A ceremony to mark the anniversary took place Saturday at the Vatican in the presence of Benedict XVI. Presidents Cristina Fernandez de Kirchner of Argentina and Michelle Bachelet of Chile participated in the event.
According to Father Lombardi, the event had two objectives: «to give thanks for the gift of peace,» and to launch a «message of confidence in the possibility of building peace with patient dialogue against mistrust and the temptation of recourse to force.»
In 1978, presidents Jorge Videla of Argentina and Augusto Pinochet of Chile were at the brink of war over a territorial dispute involving the Beagle channel and three small islands when John Paul II made a last-minute appeal for peace.

Both leaders agreed to a peace-treaty process, which began in January 1979 in Montevideo, Uruguay. After more than five years, the treaty was signed at the Vatican in 1984, which gave the islands to Chile, but maritime rights to Argentina.

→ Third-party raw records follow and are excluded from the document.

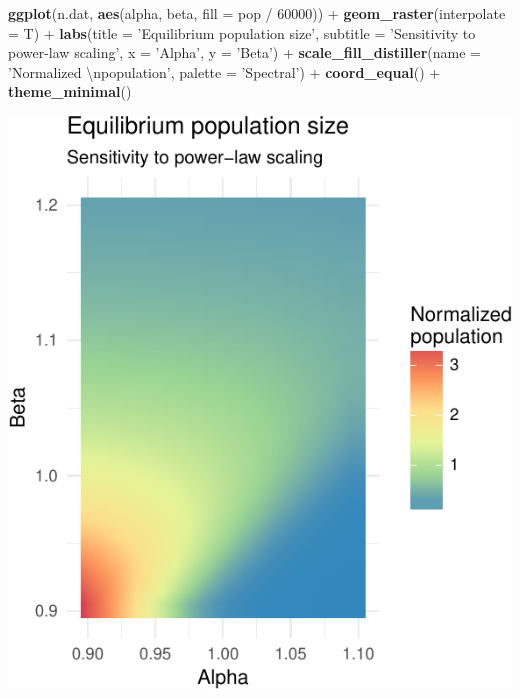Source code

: \documentclass[]{article}
\newenvironment{Shaded}{}{}
\newcommand{\KeywordTok}[1]{\textcolor[rgb]{0.00,0.44,0.13}{\textbf{{#1}}}}
\newcommand{\DataTypeTok}[1]{\textcolor[rgb]{0.56,0.13,0.00}{{#1}}}
\newcommand{\DecValTok}[1]{\textcolor[rgb]{0.25,0.63,0.44}{{#1}}}
\newcommand{\CharTok}[1]{\textcolor[rgb]{0.25,0.44,0.63}{{#1}}}
\newcommand{\StringTok}[1]{\textcolor[rgb]{0.25,0.44,0.63}{{#1}}}
\newcommand{\NormalTok}[1]{{#1}}
\begin{document}
\begin{Shaded}
\begin{Highlighting}[]
\KeywordTok{ggplot}\NormalTok{(n.dat, }\KeywordTok{aes}\NormalTok{(alpha, beta, }\DataTypeTok{fill =} \NormalTok{pop /}\StringTok{ }\DecValTok{60000}\NormalTok{)) +}
\StringTok{  }\KeywordTok{geom_raster}\NormalTok{(}\DataTypeTok{interpolate =} \NormalTok{T) +}
\StringTok{  }\KeywordTok{labs}\NormalTok{(}\DataTypeTok{title =} \StringTok{'Equilibrium population size'}\NormalTok{, }\DataTypeTok{subtitle =} \StringTok{'Sensitivity to power-law scaling'}\NormalTok{, }\DataTypeTok{x =} \StringTok{'Alpha'}\NormalTok{, }\DataTypeTok{y =} \StringTok{'Beta'}\NormalTok{) +}
\StringTok{  }\KeywordTok{scale_fill_distiller}\NormalTok{(}\DataTypeTok{name =} \StringTok{'Normalized }\CharTok{\textbackslash{}n}\StringTok{population'}\NormalTok{, }\DataTypeTok{palette =} \StringTok{'Spectral'}\NormalTok{) +}
\StringTok{  }\KeywordTok{coord_equal}\NormalTok{() +}
\StringTok{  }\KeywordTok{theme_minimal}\NormalTok{()}
\end{Highlighting}
\end{Shaded}

\includegraphics{eq_pop_files/figure-latex/unnamed-chunk-3-1.pdf}
\end{document}
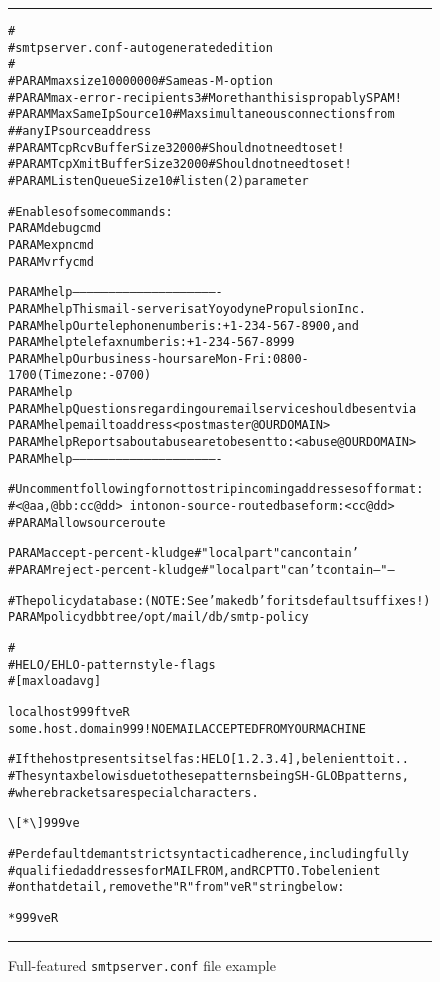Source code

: \begin{figure*}
\begin{alltt}\hrule\setlength{\baselineskip}{0.8\baselineskip}\medskip
#
# {\rm{}smtpserver.conf - autogenerated edition}
#
#PARAM maxsize              10000000    # {\rm{}Same as -M -option}
#PARAM max-error-recipients        3    # {\rm{}More than this is propably SPAM!}
#PARAM MaxSameIpSource            10    # {\rm{}Max simultaneous connections from}
#                                       # {\rm{}any IP source address}
#PARAM TcpRcvBufferSize        32000    # {\rm{}Should not need to set!}
#PARAM TcpXmitBufferSize       32000    # {\rm{}Should not need to set!}
#PARAM ListenQueueSize            10    # {\rm{}listen(2) parameter}

# {\rm{}Enables of some commands:}
PARAM debugcmd
PARAM expncmd
PARAM vrfycmd

PARAM help -------------------------------------------------------------
PARAM help  This mail-server is at Yoyodyne Propulsion Inc.
PARAM help  Our telephone number is: +1-234-567-8900, and
PARAM help  telefax number is: +1-234-567-8999
PARAM help  Our business-hours are Mon-Fri: 0800-1700 (Timezone: -0700)
PARAM help
PARAM help  Questions regarding our email service should be sent via
PARAM help  email to address  <postmaster@OURDOMAIN>
PARAM help  Reports about abuse are to be sent to: <abuse@OURDOMAIN>
PARAM help -------------------------------------------------------------

# {\rm{}Uncomment following for not to strip incoming addresses of format:}
# {\rm}<{\rm{}@aa,@bb:cc@dd}>{\rm\ into non-source-routed base form: }<{\rm{}cc@dd}>
#PARAM  allowsourceroute

PARAM   accept-percent-kludge # "localpart" can contain '%' and '!'
#PARAM  reject-percent-kludge # "localpart" can't contain  --"--

# {\rm{}The policy database:  (NOTE: See  'makedb'  for its default suffixes!)}
PARAM  policydb   btree  /opt/mail/db/smtp-policy

#
# HELO/EHLO-pattern     style-flags
#               [max loadavg]

localhost           999 ftveR
some.host.domain    999 !NO EMAIL ACCEPTED FROM YOUR MACHINE

# {\rm{}If the host presents itself as:  HELO [1.2.3.4], be lenient to it..}
# {\rm{}The syntax below is due to these patterns being SH-GLOB patterns,}
# {\rm{}where brackets are special characters.}

\verb/\/[*\verb/\/]               999 ve

# {\rm{}Per default demant strict syntactic adherence, including fully}
# {\rm{}qualified addresses for  MAIL FROM, and RCPT TO.  To be lenient}
# {\rm{}on that detail, remove the "R" from "veR" string below:}

*                   999 veR
\medskip\hrule\end{alltt}
\caption{Full-featured {\tt smtpserver.conf} file example}
\label{fig:ref:smtpserver2}
\end{figure*}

Father Lombardi quoted a letter that Benedict XVI sent to the two current presidents on the occasion of the 30th anniversary of the start of the delicate mediation, in which he affirmed: «In face of any controversy, discouragement must always be overcome and the path of patient dialogue and negotiation, conducted with wisdom and prudence, must never be considered exhausted, to achieve a just and worthy solution through peaceful means.»
The Pope noted that the success of the five years of negotiations was «an agreeable surprise» for the world, as well as an «example.»
Father Lombardi asked, «If it was possible once, why can it not be so again?»
«It certainly was the case of two countries of Catholic majority, willing to accept the mediation of the Holy See,» he acknowledged. «But the message was far more general.»
The Jesuit recalled the words of John Paul II during his apostolic journey to Uruguay, Chile and Argentina in 1987: «It was a practical and convincing lesson that men and nations, if they really want to, can coexist in peace, making the force of reason prevail over the reasons of force.

«It was the confirmation that history is not ruled by blind impulses, but rather that it depends, in its evolution, on just and responsible decisions, adopted freely by men,»
«Let us continue to build paths of dialogue and peace,» said Father Lombardi. «There is an urgent and dramatic need for it everywhere.»